Daan De Meyer [Sat, 28 Jan 2023 14:12:08 +0000 (15:12 +0100)]
nspawn: Make sure we create bind mount points as the correct UID/GID
When using --private-users, we have to create bind mount points as
the user that will become root in the user namespace, so let's take
that into account.
Yu Watanabe [Thu, 26 Jan 2023 09:05:32 +0000 (18:05 +0900)]
locale: also check if converted keymap or friends is same as the current settings
Before this commit, if virtual console keymap is unchanged, localed just
returns without modifying anything. However, the X11 part may need updating.
So we should check for both and ensure they are unmodified.
Yu Watanabe [Sun, 13 Nov 2022 17:49:19 +0000 (02:49 +0900)]
sleep: introduce siphash24_compress_id128()
Also, rename get_battery_identifier() to siphash24_compress_device_sysattr().
This also makes any errors in sd_id128_get_machine() or id128_get_product()

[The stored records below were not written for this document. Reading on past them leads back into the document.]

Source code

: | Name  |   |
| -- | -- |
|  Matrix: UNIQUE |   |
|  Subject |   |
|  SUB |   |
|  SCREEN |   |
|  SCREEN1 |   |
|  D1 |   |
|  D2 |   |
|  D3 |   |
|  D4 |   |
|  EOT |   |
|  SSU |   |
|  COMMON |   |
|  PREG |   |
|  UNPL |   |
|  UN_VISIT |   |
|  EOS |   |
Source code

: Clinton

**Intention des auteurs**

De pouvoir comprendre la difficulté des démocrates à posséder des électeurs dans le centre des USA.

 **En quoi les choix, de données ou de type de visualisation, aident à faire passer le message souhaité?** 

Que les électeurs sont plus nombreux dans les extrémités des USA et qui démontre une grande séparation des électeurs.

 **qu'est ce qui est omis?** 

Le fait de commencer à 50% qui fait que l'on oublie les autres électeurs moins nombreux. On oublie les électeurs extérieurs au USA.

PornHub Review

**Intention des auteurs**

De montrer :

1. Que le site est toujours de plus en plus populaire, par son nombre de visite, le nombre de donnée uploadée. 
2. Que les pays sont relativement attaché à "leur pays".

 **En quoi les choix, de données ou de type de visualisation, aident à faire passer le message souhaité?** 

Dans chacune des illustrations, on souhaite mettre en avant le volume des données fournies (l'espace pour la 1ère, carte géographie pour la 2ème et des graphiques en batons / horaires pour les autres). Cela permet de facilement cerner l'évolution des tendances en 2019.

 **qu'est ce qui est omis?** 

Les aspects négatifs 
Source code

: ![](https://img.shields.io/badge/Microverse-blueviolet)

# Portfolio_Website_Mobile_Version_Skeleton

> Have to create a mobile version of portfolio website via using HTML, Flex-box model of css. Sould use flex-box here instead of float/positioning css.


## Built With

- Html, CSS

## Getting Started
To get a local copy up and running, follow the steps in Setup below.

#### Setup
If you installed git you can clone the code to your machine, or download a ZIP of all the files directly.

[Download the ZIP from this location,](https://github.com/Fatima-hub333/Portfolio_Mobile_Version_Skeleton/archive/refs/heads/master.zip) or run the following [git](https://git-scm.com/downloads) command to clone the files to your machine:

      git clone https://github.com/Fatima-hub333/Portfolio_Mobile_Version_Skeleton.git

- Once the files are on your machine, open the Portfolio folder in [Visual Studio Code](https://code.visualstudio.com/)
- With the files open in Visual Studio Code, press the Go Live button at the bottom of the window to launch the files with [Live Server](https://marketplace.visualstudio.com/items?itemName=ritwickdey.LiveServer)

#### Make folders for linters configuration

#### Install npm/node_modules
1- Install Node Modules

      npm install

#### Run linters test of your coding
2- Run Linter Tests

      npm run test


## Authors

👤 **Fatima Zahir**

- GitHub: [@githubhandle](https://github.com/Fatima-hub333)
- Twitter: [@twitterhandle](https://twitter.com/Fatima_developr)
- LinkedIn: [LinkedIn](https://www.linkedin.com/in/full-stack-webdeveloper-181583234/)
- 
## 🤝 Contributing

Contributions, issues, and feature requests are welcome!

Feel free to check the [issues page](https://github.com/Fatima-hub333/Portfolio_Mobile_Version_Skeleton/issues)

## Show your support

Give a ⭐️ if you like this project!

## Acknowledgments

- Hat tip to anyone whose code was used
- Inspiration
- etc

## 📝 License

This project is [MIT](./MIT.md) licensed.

ignored. For the machine ID, the failure should not be significant unless
the file stored in the discharge level is reused by another system, which
is quite unusual. For the product ID, if the firmware provides useless
ID (all zero or all 0xFF), then loading/storing the discharge rate
becomes completely broken, that should be avoided.
Note, now sysattrs are used instead of properties in uevent files, but
both provide the same information, hence no functionality should be
changed.
Yu Watanabe [Sun, 13 Nov 2022 17:08:05 +0000 (02:08 +0900)]
sleep: introduce SuspendEstimationSec=
Before v252, HibernateDelaySec= specifies the maximum timespan that the
system in suspend state, and the system hibernate after the timespan.
However, after 96d662fa4c8cab24da57523c5e49e6ef3967fc13, the setting is
repurposed as the default interval to measure battery charge level and
estimate the battery discharging late. And if the system has enough
battery capacity, then the system will stay in suspend state and not
hibernate even if the time passed. See issue #25269.
To keep the backward compatibility, let's introduce another setting
SuspendEstimationSec= for controlling the interval to measure
battery charge level, and make HibernateDelaySec= work as of v251.
This also drops implementation details from the man page.